[Prompt]
Look over the lines below. Report each one that includes the string "Ergebnisse".

Plain-text document sources:
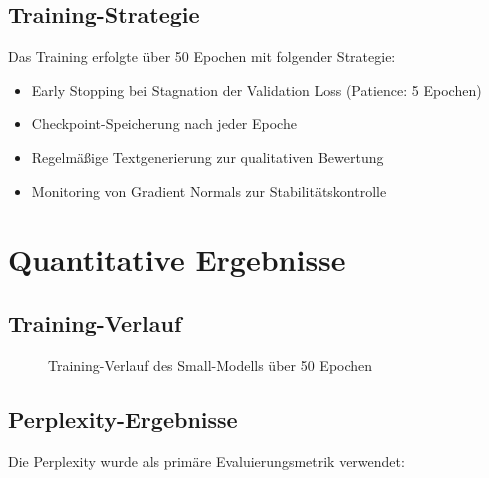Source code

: \subsection{Training-Strategie}

Das Training erfolgte über 50 Epochen mit folgender Strategie:
\begin{itemize}
    \item Early Stopping bei Stagnation der Validation Loss (Patience: 5 Epochen)
    \item Checkpoint-Speicherung nach jeder Epoche
    \item Regelmäßige Textgenerierung zur qualitativen Bewertung
    \item Monitoring von Gradient Normals zur Stabilitätskontrolle
\end{itemize}

\section{Quantitative Ergebnisse}

\subsection{Training-Verlauf}

\begin{figure}[h]
\centering
{}
\caption{Training-Verlauf des Small-Modells über 50 Epochen}
\label{fig:training_curves}
\end{figure}

\subsection{Perplexity-Ergebnisse}

Die Perplexity wurde als primäre Evaluierungsmetrik verwendet:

[Response area]
\section{Quantitative Ergebnisse}
\subsection{Perplexity-Ergebnisse}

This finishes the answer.